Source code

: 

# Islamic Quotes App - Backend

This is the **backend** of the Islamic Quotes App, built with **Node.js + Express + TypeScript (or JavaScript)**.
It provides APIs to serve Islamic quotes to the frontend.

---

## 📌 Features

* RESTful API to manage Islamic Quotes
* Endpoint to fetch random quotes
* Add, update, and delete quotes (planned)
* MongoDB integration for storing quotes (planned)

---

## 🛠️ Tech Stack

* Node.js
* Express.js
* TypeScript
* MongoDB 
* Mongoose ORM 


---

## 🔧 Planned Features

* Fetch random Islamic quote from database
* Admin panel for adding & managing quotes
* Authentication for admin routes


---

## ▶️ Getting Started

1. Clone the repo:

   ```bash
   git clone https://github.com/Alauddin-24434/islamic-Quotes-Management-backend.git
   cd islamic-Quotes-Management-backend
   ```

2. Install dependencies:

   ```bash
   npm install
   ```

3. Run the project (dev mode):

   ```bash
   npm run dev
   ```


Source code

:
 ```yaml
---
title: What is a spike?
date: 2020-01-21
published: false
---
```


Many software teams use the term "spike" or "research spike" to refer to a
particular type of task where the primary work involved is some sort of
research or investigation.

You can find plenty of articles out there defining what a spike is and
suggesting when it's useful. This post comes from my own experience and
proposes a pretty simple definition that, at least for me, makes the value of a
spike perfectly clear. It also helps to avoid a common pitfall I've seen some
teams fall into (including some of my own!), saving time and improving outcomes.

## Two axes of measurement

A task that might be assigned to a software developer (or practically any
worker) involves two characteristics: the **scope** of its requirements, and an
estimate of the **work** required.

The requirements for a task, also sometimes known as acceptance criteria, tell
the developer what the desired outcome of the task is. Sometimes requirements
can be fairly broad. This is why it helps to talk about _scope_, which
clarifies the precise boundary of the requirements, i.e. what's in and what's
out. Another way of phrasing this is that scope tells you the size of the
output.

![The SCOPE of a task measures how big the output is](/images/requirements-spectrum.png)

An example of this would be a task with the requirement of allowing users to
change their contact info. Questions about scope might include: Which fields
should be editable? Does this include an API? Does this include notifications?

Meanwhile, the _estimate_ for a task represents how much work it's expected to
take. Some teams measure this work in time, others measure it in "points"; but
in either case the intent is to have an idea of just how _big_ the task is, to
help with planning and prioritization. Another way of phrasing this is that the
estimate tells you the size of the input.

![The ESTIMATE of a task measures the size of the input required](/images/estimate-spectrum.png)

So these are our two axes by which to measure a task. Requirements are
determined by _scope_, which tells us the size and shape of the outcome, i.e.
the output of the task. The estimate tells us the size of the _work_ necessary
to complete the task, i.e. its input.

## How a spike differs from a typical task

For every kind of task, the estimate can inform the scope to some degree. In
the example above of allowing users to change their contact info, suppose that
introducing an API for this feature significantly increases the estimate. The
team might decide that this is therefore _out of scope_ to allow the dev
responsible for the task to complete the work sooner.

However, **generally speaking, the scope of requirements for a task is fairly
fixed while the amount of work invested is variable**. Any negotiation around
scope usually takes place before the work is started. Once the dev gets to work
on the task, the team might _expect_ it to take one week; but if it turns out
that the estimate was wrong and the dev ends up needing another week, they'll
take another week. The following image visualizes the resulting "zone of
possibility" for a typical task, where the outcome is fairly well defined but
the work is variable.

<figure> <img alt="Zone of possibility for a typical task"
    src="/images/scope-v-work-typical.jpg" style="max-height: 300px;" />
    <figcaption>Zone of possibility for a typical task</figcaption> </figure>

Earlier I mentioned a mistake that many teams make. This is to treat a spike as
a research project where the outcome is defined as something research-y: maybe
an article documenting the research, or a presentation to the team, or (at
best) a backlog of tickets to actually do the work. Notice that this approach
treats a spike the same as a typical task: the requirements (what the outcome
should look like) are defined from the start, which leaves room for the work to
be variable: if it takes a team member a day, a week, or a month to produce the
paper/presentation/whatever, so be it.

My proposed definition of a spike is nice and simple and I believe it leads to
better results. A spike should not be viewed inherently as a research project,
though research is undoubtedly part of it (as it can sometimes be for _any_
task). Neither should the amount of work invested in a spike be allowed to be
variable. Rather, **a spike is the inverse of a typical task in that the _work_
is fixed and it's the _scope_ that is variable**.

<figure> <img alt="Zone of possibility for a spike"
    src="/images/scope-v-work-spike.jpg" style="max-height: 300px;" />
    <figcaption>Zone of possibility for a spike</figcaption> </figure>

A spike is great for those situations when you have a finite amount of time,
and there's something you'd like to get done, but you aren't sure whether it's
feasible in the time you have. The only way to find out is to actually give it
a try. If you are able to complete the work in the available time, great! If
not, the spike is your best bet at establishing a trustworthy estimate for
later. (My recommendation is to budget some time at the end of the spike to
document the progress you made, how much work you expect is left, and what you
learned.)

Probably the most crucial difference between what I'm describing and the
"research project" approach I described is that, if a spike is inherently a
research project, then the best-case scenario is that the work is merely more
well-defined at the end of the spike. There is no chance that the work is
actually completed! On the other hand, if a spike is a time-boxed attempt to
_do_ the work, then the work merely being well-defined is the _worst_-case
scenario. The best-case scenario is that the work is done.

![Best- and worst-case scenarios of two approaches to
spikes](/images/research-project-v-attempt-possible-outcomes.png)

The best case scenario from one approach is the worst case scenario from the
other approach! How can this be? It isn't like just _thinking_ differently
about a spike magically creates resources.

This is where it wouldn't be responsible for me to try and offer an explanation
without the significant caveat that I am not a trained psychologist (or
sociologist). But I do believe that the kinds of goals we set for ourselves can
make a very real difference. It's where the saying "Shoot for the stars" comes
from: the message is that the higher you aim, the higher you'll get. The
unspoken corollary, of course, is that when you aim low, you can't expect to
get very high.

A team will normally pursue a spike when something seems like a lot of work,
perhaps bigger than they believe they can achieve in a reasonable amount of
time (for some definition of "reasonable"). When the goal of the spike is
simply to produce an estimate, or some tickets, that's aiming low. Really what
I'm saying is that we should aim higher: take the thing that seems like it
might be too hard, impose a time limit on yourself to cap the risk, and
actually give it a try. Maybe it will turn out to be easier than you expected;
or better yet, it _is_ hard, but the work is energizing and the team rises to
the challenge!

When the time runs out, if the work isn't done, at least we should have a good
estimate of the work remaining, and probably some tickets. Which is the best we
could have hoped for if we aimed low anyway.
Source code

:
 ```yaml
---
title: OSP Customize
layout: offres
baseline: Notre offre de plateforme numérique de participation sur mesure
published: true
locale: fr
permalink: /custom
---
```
┄┄┄┄┄┄┄┄┄┄┄┄┄┄┄┄┄┄┄┄
### What you have to do
Each line in the entries above, starting at the line with "actually completed! On" and ending at the line with "scenario. The best-case", is to be printed exactly, and only those lines.

### Task output
actually completed! On the other hand, if a spike is a time-boxed attempt to
_do_ the work, then the work merely being well-defined is the _worst_-case
scenario. The best-case scenario is that the work is done.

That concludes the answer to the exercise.